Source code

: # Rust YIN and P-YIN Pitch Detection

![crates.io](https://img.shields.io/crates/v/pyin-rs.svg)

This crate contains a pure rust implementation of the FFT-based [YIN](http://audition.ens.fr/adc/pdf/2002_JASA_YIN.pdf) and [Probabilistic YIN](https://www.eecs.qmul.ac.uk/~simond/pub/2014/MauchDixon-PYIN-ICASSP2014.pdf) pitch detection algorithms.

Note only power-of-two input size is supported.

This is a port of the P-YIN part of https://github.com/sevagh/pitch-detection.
* * * *
**EXERCISE INSTRUCTIONS:**
The answer must be the full listing, returned exactly as given.

**ANSWER TO THIS TASK:**
Source code

: # Rust YIN and P-YIN Pitch Detection

![crates.io](https://img.shields.io/crates/v/pyin-rs.svg)

This crate contains a pure rust implementation of the FFT-based [YIN](http://audition.ens.fr/adc/pdf/2002_JASA_YIN.pdf) and [Probabilistic YIN](https://www.eecs.qmul.ac.uk/~simond/pub/2014/MauchDixon-PYIN-ICASSP2014.pdf) pitch detection algorithms.

Note only power-of-two input size is supported.

This is a port of the P-YIN part of https://github.com/sevagh/pitch-detection.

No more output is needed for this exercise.